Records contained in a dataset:
- Opening Delimiter -
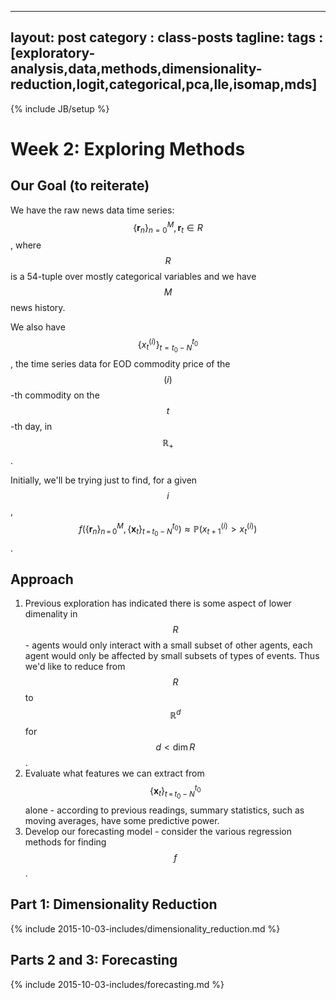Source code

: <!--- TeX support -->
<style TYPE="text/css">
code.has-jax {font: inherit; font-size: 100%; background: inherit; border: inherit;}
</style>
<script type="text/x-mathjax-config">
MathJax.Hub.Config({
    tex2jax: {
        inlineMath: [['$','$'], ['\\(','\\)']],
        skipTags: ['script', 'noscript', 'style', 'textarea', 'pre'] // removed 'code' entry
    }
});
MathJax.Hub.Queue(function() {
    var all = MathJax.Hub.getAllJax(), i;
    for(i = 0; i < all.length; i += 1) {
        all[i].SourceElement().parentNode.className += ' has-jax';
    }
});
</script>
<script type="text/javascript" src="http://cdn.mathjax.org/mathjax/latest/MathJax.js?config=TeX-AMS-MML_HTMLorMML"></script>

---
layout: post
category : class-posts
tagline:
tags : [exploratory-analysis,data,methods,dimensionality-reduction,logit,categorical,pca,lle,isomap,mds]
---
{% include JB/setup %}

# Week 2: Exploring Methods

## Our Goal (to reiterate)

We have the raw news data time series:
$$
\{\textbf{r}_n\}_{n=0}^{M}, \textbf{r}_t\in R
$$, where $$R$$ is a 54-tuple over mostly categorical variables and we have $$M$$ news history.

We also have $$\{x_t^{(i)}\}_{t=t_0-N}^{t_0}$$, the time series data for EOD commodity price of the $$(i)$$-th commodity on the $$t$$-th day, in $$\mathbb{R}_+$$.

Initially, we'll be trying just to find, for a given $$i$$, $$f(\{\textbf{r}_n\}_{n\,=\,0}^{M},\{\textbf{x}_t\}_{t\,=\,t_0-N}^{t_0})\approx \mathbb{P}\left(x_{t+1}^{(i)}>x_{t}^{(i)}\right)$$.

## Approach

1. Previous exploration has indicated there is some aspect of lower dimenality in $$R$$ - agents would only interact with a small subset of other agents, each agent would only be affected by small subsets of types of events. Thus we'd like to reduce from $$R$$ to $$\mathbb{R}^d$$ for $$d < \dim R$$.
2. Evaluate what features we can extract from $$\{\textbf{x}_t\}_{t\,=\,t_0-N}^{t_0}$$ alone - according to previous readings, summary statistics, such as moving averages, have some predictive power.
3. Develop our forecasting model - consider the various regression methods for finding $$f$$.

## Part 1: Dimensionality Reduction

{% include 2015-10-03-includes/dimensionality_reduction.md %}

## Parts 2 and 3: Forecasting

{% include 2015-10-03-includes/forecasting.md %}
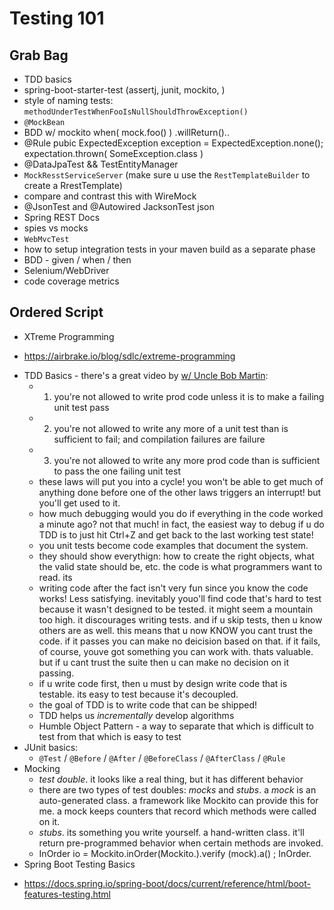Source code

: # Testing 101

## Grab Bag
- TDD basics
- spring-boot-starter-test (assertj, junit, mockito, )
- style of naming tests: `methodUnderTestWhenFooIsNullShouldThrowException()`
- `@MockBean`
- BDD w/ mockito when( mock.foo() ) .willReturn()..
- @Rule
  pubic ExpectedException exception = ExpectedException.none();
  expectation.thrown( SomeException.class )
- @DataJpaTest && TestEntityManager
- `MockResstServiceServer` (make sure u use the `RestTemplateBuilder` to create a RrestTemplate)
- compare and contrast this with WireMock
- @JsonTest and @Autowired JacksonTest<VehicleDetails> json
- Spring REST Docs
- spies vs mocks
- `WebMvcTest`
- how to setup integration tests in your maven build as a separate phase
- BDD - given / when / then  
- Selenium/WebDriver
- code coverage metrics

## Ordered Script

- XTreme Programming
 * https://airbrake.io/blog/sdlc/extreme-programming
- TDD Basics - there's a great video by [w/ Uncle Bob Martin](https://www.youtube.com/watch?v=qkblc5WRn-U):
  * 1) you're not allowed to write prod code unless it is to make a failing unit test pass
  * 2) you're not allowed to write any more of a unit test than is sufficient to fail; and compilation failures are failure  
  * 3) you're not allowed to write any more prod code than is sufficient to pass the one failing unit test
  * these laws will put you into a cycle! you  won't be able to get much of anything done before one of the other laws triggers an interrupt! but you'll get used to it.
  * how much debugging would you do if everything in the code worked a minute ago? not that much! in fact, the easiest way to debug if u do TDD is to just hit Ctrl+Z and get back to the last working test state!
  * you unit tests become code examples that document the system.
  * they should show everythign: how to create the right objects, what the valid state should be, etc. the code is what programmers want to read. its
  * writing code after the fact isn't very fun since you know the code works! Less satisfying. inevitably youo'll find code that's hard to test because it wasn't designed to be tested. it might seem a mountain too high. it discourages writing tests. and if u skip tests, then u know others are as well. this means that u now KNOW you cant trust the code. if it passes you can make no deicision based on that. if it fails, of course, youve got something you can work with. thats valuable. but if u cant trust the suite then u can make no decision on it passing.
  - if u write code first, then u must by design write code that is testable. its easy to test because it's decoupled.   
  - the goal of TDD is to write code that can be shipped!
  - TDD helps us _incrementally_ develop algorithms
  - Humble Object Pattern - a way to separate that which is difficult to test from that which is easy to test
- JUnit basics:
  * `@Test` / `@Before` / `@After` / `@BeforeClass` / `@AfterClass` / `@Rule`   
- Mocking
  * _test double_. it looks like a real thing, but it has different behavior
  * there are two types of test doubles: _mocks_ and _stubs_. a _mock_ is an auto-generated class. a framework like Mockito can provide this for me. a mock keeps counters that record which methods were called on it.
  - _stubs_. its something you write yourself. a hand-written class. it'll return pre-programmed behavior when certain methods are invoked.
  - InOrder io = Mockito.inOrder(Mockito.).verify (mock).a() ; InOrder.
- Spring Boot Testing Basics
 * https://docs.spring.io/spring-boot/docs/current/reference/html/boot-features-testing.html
- Closing Delimiter -
What you are asked to do
The lines above that hold "sufficient" are the result; show every one of them.

Solution below
  * 2) you're not allowed to write any more of a unit test than is sufficient to fail; and compilation failures are failure  
  * 3) you're not allowed to write any more prod code than is sufficient to pass the one failing unit test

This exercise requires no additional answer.